The works of award winning American author Ford would be daunting for any seasoned filmmaker to attempt. His works are visceral, but never flowery. There’s a poeticism, but his depictions of American life and unfulfilled potential are punchy in ways one might equate with great noirs. There’s a wealth of emotion to be tapped, but never moments in his novels that draw undue attention to themselves and away from his works as a whole. Essentially, Wildlife, both on the page and on screen, is nothing more than a brutalist, but still remarkably gentle and empathetic timeline of events. An adaptation of such material requires great confidence and dexterity, and Dano and Kazan’s script provides a solid bedrock for the first time director and his cast of highly capable professionals to let the crumbling of this family play out as realistically as Ford sketched it out in his novel.

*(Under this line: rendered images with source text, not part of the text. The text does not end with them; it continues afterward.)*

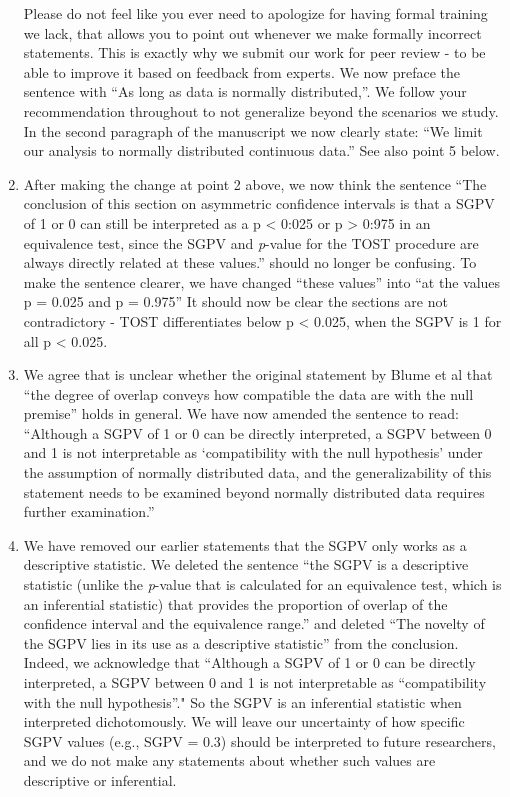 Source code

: \documentclass[man]{apa6}
\begin{document}
\begin{enumerate}
  Please do not feel like you ever need to apologize for having formal training we lack, that allows you to point out whenever we make formally incorrect statements. This is exactly why we submit our work for peer review - to be able to improve it based on feedback from experts. We now preface the sentence with \enquote{As long as data is normally distributed,}. We follow your recommendation throughout to not generalize beyond the scenarios we study. In the second paragraph of the manuscript we now clearly state: \enquote{We limit our analysis to normally distributed continuous data.} See also point 5 below.
\item
  After making the change at point 2 above, we now think the sentence \enquote{The conclusion of this section on asymmetric confidence intervals is that a SGPV of 1 or 0 can still be interpreted as a p \textless{} 0:025 or p \textgreater{} 0:975 in an equivalence test, since the SGPV and \emph{p}-value for the TOST
  procedure are always directly related at these values.} should no longer be confusing. To make the sentence clearer, we have changed \enquote{these values} into \enquote{at the values p = 0.025 and p = 0.975} It should now be clear the sections are not contradictory - TOST differentiates below p \textless{} 0.025, when the SGPV is 1 for all p \textless{} 0.025.
\item
  We agree that is unclear whether the original statement by Blume et al that \enquote{the degree of overlap conveys how compatible the data are with the null premise} holds in general. We have now amended the sentence to read: \enquote{Although a SGPV of 1 or 0 can be directly interpreted, a SGPV between 0 and 1 is not interpretable as \enquote{compatibility with the null hypothesis} under the assumption of normally distributed data, and the generalizability of this statement needs to be examined beyond normally distributed data requires further examination.}
\item
  We have removed our earlier statements that the SGPV only works as a descriptive statistic. We deleted the sentence \enquote{the SGPV is a descriptive statistic (unlike the \emph{p}-value that is calculated for an equivalence test, which is an inferential statistic) that provides the proportion of overlap of the confidence interval and the equivalence range.} and deleted \enquote{The novelty of the SGPV lies in its use as a descriptive statistic} from the conclusion. Indeed, we acknowledge that \enquote{Although a SGPV of 1 or 0 can be directly interpreted, a SGPV between 0 and 1 is not interpretable as ``compatibility with the null hypothesis}." So the SGPV is an inferential statistic when interpreted dichotomously. We will leave our uncertainty of how specific SGPV values (e.g., SGPV = 0.3) should be interpreted to future researchers, and we do not make any statements about whether such values are descriptive or inferential.

\end{enumerate}
\end{document}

Dano’s Wildlife provides unique perspectives for two different familial dynamics that often go overlooked on screen. Wildlife takes place during an era when people were getting married, settling down, and having kids at a younger age, and Dano and Kazan are keen to explore the bitterness that can arise in people who burden themselves with more responsibilities than they can handle, while simultaneously lamenting the fact that they’re labelled by society as being washed-up before they’ve even hit their late thirties. Very few people want anything to do with Jerry or Jeanette, and those who do want to use them for their own cheap gains, be they professional or physical.

This social critique, which can still be easily applied today, rhymes perfectly with Wildlife’s depiction of a disintegrating family from the perspective of an only child living in a small town. Joe can only watch as Jerry drifts further apart from the family, and Jeanette does everything in her power to land a new man (played nicely by Bill Camp, in a key supporting role) before the family’s finances take an even bigger hit. He has no one to turn to if he wants to get anything off his chest. He ditches football practice to become a portrait photographer and hone the craft he wants to pursue as an adult. Even with a creative outlet, however, Joe is reduced to be a helpless, casual observer in his parents’ declining relationship. In most family dramas, Joe and his affections and allegiances would be used in pawn-like fashion by his warring, oblivious parents, but here there’s so much animosity and negative space that a chess board can’t even materialize to play out such themes.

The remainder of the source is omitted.